Open Evgeniy-Bondarenko opened 4 years ago
Can you reproduce the issue on Unit 1.20.0? 1.15 and 1.17 are obsolete versions.
on 1.20 version (same config) - have stable 503 (as on screenshot)
Change one string in config
from
"spare": 20,
to
"spare": 1,
and worked!!!
Have stable answer http-code: 200
Change only spare
from 20 -> 1.
Tech:
Server 24cores\258G Ram and ssd disk (now idle time)
Worked in doсker 18.06 and Openshift3\haproxy 1.6
Builded from sources (github tag 1.15\1.17\1.20) on base FROM debian
images
Could you try with debug log enabled? If you have installed Unit from our repositories, then you already have a debug build in the system and you just need to run it instead of a regular one: https://unit.nginx.org/troubleshooting/#installing-from-our-repos
I guess the problem is caused by some limits in your system (probably number of descriptors, or so), that prevents running multiple processes. If course, there are must be relevant errors in the log, but maybe we are missing something.

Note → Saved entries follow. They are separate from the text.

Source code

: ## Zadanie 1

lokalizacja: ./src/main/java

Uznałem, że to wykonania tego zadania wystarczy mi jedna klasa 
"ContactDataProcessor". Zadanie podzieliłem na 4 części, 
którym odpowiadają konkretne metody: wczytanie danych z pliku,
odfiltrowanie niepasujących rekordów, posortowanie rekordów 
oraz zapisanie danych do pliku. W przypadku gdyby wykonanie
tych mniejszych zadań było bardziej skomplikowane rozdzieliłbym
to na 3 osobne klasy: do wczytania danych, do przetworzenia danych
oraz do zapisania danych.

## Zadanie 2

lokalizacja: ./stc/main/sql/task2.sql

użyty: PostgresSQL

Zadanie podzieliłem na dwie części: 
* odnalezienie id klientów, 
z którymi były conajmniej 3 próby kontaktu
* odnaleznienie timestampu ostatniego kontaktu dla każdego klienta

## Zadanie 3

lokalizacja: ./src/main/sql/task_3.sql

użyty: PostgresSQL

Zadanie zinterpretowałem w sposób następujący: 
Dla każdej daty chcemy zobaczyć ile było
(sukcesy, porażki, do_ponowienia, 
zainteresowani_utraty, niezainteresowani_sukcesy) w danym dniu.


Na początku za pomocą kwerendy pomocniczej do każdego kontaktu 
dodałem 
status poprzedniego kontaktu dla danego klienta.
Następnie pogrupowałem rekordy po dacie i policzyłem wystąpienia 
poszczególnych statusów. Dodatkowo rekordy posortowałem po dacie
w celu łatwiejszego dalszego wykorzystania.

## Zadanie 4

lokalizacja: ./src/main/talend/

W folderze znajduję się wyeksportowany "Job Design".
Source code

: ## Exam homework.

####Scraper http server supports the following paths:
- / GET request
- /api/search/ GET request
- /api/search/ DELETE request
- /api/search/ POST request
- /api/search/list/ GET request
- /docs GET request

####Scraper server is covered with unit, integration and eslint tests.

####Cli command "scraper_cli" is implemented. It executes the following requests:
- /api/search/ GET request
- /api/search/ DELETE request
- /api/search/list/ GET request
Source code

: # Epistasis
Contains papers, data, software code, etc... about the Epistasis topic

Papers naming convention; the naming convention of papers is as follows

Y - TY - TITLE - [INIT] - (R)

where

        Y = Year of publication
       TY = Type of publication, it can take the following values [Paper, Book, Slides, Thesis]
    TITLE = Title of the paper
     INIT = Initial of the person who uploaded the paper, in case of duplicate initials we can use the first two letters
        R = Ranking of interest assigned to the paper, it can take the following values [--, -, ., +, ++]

I've tried on my system with your processes settings and everything works fine, no 503 errors. But I use this simple script:
% cat phpinfo.php
<?php phpinfo(); ?>
Could you also try with such simple script? If your app connects to database, then the problem may also be related to the database connections limits.
Phpinfo https://gist.github.com/Evgeniy-Bondarenko/d79ea8af86b3687586bc3947b8850580
successful connections executed ~10sec and havehttp-status:200
- spare 1 (max 100)
wrong connections executed ~2-4sec and havehttp-status:503
- spare 20 (max 100)
on Mysql have limit 3000 max connections, but conections not used.
About Unit-Debug: Now I have no way to enable debug ( but I'll add a unit-degub-log later)
Tech: same php code same php-version same unit version same unit config (only spare string) repeats on different versions unit (1.15\1.17\1.20)
Unfortunately, this issue seems specific to the application. I can't reproduce it with any example php scripts. It just works fine with spare 20 and max 100 under testing load producing ~134000 rps without errors.
Only debug log in this case will help to identify the root cause of 503 errors.
Debug log link
The log by the link doesn't contain debug lines from the application process (pid 118 in this case). This is either because it's incomplete, or because the module was built without debug enabled.
Add full log (5k string)
So, the root cause of 503 is that the application process was killed:
2020/11/03 18:08:41.453 [alert] 1#1 process 128 exited on signal 9
The processing of this request has started even before the full log begins, as a result there's no other lines relevant to this process or this request.
Seems that PHP interpreter was executed, it worked quite long and then it was killed. Could you check the dmesg
output as well? This can be caused by OOM killer due to out of memory condition.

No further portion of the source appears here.